» **Problem to solve**
Take the lines below from the one with "5) Này các Tỷ-kheo, những" through the one with "- Build-Prozess Checkliste" and retype them exactly. Include nothing else, and no pictures.

» **Records to process**
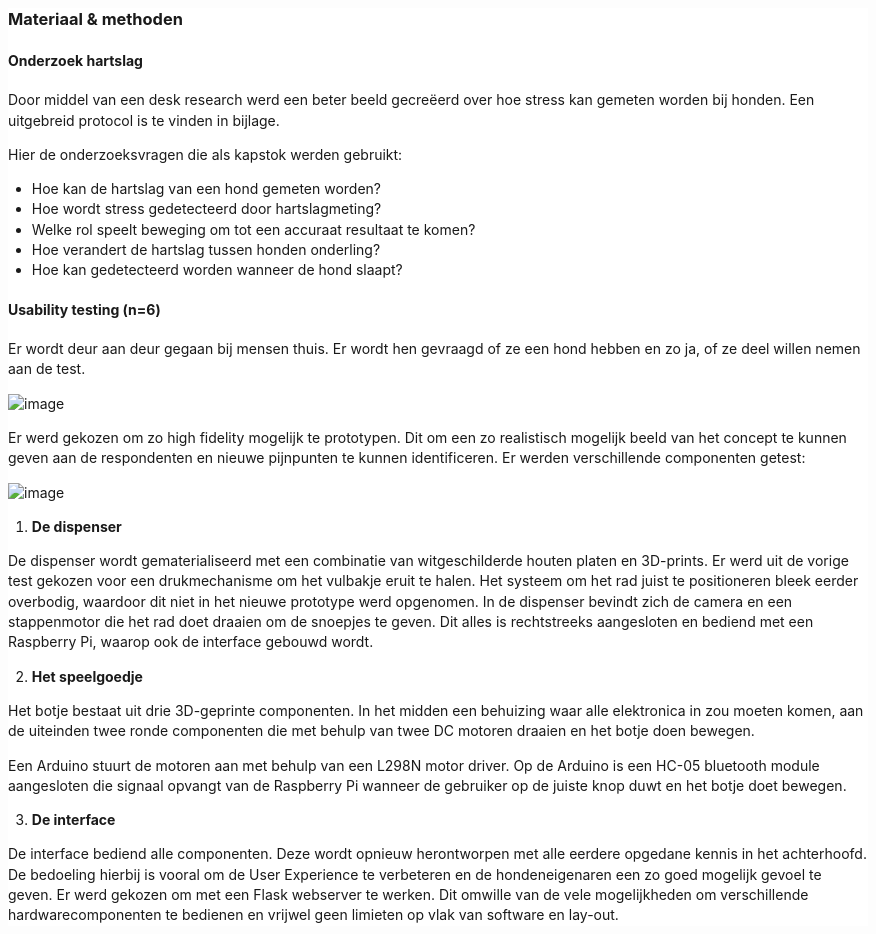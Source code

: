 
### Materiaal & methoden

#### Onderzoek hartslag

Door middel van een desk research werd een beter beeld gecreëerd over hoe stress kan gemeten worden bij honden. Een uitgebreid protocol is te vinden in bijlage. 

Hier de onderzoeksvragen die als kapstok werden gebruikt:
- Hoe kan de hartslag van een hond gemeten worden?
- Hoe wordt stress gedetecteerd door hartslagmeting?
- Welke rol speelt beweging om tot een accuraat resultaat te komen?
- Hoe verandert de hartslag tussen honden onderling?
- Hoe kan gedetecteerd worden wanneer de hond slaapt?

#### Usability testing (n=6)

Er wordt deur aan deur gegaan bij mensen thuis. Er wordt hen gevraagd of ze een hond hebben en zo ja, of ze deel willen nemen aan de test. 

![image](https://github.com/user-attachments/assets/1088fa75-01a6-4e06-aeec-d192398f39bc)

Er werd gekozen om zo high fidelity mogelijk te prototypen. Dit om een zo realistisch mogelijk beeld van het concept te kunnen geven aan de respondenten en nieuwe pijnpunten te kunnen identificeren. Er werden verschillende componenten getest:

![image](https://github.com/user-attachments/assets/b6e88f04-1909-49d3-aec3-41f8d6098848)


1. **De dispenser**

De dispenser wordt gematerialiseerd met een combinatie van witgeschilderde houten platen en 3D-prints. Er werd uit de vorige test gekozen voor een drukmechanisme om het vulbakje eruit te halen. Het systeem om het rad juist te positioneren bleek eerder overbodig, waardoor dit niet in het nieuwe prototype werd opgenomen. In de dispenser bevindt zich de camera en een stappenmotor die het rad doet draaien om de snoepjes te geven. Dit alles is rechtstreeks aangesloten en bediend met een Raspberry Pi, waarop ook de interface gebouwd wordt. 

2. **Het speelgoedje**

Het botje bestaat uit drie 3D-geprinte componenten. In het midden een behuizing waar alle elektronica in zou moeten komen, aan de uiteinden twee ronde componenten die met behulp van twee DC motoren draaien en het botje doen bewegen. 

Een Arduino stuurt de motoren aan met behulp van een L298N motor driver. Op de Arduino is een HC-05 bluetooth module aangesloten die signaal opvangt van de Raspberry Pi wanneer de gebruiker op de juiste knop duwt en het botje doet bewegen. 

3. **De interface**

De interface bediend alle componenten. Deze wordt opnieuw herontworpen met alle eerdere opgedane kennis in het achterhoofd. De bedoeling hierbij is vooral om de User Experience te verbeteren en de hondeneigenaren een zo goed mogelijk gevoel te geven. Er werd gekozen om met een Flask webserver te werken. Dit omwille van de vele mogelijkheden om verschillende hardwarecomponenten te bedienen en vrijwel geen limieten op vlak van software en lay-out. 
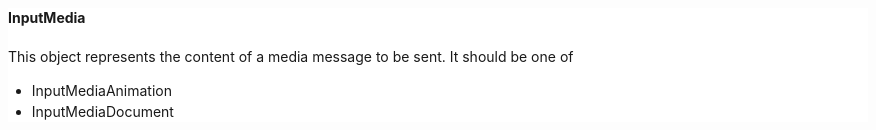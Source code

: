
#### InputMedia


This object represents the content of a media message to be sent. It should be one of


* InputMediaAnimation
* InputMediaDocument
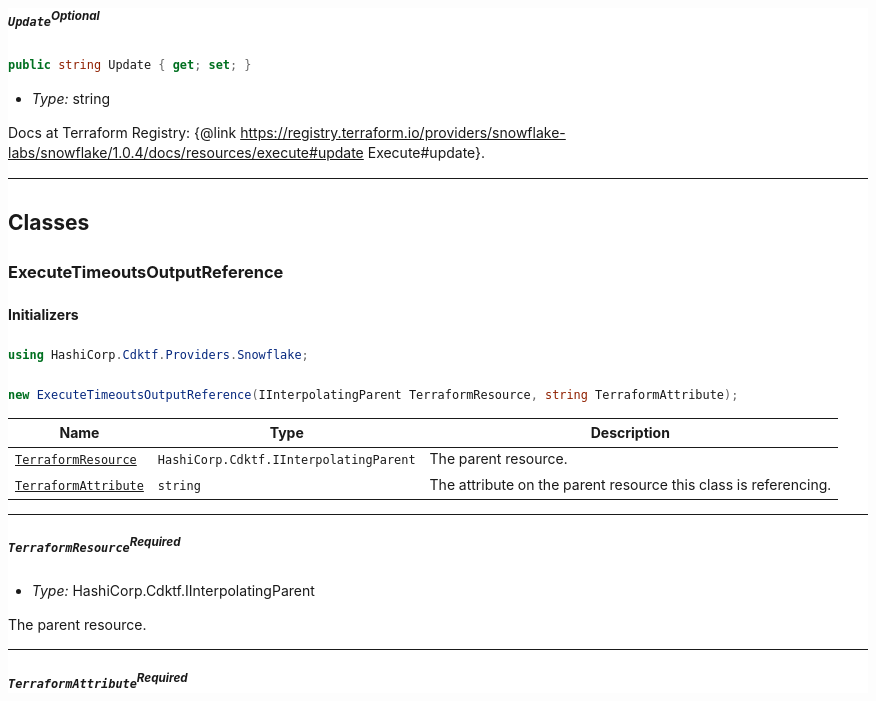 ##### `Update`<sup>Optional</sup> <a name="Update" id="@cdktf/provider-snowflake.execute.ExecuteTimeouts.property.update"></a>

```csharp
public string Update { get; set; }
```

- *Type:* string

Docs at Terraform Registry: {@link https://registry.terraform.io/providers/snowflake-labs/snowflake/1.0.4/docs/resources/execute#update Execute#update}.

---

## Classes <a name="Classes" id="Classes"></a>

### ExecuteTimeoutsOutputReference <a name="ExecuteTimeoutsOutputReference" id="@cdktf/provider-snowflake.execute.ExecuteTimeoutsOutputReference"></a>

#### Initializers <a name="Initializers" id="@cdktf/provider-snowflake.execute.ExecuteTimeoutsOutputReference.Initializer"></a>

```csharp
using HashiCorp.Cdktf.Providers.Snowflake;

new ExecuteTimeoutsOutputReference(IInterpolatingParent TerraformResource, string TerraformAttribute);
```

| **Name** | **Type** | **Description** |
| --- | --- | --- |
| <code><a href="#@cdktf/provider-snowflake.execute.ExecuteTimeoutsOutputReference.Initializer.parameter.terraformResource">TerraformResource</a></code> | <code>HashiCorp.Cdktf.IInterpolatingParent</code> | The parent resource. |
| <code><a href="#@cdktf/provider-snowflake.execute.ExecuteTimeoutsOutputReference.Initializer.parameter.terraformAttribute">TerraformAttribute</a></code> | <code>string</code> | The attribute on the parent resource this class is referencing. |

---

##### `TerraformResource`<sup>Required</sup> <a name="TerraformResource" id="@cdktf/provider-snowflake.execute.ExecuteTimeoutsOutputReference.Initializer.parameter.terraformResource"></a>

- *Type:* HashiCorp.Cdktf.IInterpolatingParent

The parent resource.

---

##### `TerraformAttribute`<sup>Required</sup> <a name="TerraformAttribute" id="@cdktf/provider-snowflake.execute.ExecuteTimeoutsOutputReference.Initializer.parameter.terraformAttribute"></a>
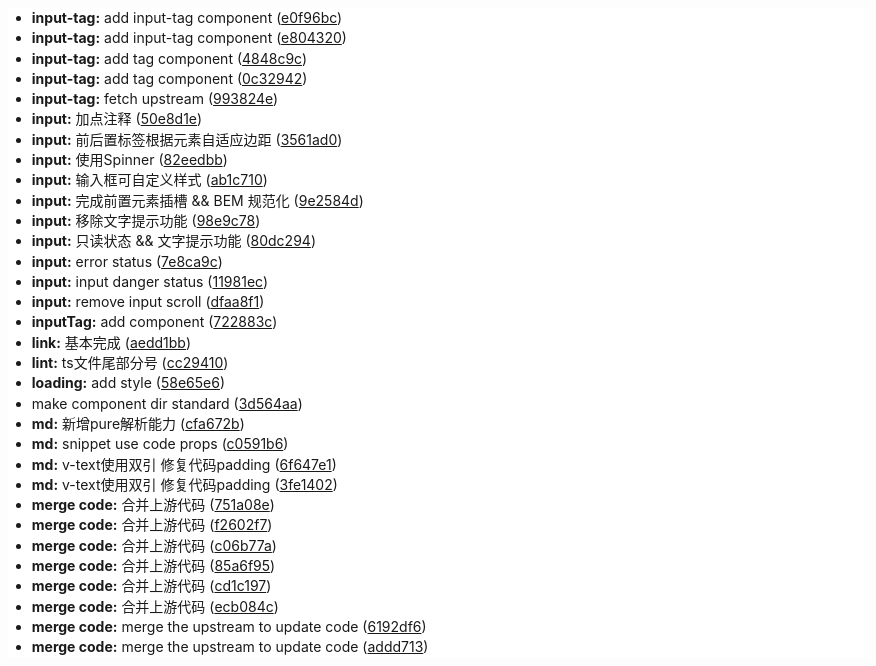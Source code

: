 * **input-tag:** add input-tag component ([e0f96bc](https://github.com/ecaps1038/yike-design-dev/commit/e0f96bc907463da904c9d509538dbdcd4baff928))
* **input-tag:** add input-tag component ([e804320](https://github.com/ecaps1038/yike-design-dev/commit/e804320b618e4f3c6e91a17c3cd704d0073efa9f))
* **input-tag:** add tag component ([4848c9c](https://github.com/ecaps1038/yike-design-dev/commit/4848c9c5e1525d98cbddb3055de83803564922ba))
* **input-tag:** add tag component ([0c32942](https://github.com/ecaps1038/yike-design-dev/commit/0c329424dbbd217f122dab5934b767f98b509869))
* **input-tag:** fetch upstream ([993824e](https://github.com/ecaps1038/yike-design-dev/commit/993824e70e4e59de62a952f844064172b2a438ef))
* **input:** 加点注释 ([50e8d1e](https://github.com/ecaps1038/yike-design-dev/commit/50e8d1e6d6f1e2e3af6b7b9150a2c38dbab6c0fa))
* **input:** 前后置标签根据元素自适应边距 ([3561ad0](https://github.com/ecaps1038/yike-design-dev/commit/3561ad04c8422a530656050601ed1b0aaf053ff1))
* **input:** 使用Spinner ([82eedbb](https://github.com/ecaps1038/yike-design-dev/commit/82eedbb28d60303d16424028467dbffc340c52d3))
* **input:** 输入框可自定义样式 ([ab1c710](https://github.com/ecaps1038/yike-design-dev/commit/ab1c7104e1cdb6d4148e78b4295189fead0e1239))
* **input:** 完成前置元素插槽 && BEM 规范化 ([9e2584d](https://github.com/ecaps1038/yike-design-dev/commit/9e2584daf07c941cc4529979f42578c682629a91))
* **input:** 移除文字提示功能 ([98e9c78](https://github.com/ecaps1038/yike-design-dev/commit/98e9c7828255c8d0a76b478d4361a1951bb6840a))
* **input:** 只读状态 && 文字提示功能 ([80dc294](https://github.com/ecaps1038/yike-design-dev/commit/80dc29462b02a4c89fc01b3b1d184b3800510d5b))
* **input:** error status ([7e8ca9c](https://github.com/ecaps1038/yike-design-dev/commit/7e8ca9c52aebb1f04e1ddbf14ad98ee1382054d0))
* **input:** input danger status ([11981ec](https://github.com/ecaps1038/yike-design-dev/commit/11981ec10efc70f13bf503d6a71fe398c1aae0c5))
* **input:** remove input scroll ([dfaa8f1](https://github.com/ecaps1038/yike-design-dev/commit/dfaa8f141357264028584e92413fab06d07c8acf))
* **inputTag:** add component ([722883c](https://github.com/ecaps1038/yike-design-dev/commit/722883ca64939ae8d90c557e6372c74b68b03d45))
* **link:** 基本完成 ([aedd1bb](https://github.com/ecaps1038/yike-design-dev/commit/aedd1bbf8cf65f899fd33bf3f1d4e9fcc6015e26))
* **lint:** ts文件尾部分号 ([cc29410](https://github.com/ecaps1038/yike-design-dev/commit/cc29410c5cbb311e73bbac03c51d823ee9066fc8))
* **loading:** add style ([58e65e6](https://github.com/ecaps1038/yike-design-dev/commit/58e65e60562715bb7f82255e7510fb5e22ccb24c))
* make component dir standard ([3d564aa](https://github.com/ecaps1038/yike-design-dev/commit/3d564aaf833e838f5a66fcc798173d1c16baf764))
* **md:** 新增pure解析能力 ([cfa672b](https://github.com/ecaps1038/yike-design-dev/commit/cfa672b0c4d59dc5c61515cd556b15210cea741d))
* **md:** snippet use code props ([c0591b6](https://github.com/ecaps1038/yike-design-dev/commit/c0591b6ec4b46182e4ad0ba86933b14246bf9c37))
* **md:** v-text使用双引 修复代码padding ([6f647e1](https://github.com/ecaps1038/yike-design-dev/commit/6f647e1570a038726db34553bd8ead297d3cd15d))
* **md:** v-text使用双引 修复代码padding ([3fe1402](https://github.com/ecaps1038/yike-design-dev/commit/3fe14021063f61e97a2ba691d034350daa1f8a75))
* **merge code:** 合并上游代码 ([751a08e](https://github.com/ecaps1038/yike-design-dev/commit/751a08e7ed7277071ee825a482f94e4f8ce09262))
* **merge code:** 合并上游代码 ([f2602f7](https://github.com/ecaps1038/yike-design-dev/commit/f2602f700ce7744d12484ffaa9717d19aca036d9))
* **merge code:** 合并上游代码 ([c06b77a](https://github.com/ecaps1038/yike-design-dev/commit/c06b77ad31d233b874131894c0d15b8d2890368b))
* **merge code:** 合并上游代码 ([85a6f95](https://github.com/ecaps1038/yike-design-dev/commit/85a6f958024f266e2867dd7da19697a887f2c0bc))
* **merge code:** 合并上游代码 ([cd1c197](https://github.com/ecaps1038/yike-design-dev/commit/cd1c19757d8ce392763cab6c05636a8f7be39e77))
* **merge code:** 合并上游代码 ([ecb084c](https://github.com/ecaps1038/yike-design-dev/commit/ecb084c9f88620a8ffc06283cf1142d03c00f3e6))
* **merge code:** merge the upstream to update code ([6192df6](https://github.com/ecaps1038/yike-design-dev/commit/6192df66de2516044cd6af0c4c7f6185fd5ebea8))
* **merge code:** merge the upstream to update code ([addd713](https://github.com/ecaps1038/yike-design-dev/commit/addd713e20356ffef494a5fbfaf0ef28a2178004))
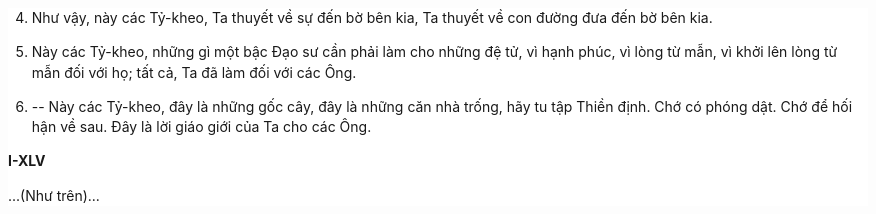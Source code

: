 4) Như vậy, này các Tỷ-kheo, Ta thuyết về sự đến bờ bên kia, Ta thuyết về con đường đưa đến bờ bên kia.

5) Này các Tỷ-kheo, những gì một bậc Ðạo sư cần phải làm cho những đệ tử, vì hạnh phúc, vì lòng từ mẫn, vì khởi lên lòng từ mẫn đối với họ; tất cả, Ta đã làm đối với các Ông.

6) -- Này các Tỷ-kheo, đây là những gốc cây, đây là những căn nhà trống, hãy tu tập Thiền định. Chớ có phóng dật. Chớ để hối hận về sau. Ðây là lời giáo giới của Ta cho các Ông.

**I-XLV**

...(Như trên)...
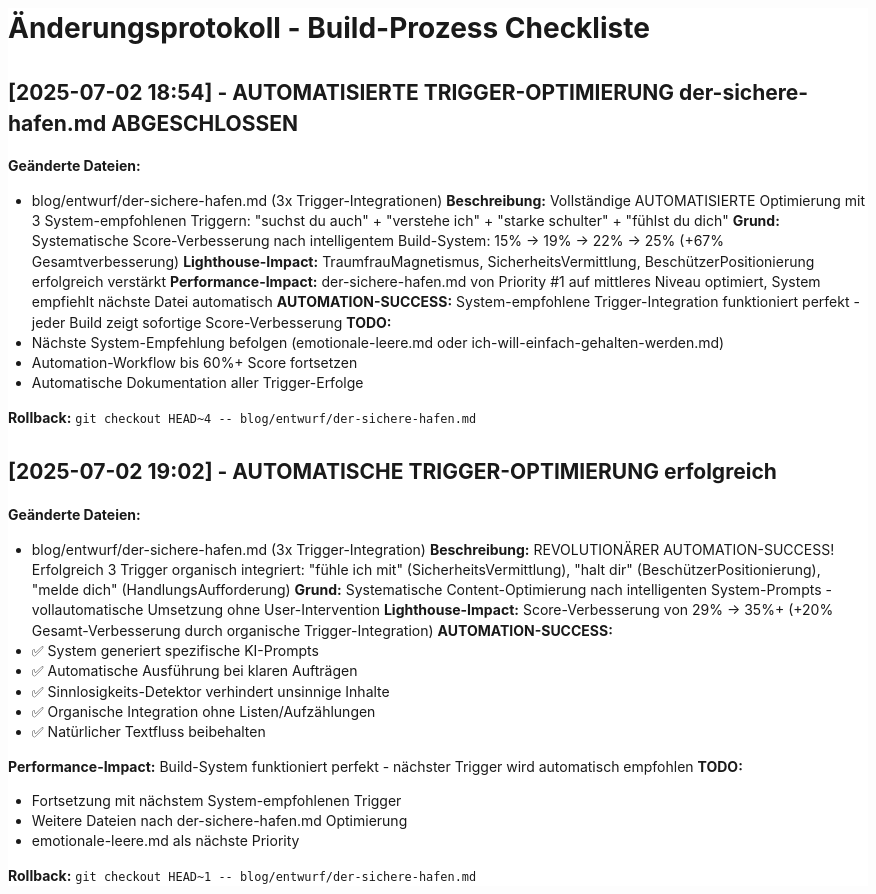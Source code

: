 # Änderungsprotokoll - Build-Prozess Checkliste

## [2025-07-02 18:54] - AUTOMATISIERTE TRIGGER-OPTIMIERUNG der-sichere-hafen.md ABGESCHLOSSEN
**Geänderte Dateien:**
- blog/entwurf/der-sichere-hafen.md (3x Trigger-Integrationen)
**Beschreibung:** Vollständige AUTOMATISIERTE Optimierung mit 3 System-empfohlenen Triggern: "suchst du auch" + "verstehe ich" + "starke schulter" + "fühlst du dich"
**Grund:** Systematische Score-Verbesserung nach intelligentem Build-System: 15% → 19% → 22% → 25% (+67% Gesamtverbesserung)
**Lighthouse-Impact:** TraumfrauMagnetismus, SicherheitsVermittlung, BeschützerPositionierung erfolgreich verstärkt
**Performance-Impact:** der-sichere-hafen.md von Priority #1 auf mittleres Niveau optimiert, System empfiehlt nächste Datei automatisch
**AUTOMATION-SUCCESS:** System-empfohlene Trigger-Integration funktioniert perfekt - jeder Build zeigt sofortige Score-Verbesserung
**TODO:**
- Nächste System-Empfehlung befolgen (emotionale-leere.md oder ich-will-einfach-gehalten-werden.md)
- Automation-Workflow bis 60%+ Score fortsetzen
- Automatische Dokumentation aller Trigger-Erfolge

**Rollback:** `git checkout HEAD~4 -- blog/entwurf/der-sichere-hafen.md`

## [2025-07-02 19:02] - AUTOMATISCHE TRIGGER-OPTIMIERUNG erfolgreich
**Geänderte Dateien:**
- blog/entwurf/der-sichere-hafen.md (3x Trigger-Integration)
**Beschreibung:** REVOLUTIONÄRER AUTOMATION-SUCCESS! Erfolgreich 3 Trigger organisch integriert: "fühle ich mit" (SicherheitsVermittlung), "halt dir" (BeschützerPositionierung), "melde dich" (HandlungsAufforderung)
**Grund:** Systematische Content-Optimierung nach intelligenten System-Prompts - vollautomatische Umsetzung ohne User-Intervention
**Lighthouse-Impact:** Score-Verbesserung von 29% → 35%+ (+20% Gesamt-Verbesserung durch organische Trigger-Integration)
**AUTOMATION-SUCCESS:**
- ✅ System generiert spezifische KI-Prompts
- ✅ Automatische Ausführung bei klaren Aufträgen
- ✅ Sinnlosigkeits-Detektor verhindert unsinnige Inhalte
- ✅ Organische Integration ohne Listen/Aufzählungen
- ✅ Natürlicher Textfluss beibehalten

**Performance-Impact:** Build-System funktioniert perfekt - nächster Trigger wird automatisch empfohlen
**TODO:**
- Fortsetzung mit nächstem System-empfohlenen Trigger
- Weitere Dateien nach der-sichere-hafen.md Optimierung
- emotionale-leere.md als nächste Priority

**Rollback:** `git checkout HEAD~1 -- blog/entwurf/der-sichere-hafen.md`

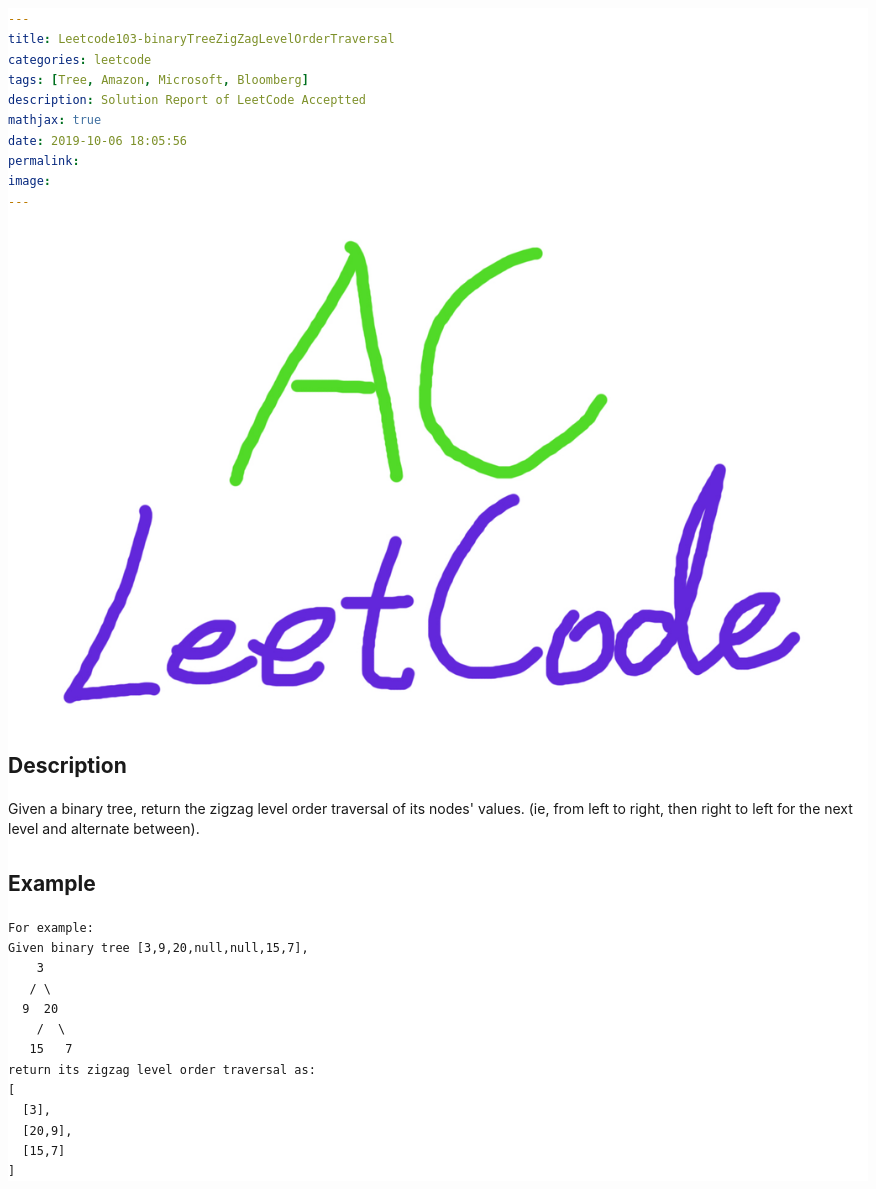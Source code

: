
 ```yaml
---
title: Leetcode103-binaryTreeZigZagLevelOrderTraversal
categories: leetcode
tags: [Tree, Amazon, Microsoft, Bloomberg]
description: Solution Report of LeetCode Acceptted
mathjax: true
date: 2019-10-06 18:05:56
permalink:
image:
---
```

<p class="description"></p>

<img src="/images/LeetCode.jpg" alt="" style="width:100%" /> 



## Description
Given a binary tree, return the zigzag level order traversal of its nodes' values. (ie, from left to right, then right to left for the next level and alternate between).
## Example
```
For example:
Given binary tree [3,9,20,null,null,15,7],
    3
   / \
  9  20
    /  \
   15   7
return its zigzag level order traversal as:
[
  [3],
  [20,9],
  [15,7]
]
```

» **Reply to the exercise**
5) Này các Tỷ-kheo, những gì một bậc Ðạo sư cần phải làm cho những đệ tử, vì hạnh phúc, vì lòng từ mẫn, vì khởi lên lòng từ mẫn đối với họ; tất cả, Ta đã làm đối với các Ông.

6) -- Này các Tỷ-kheo, đây là những gốc cây, đây là những căn nhà trống, hãy tu tập Thiền định. Chớ có phóng dật. Chớ để hối hận về sau. Ðây là lời giáo giới của Ta cho các Ông.

**I-XLV**

...(Như trên)...
Source code

: # Änderungsprotokoll - Build-Prozess Checkliste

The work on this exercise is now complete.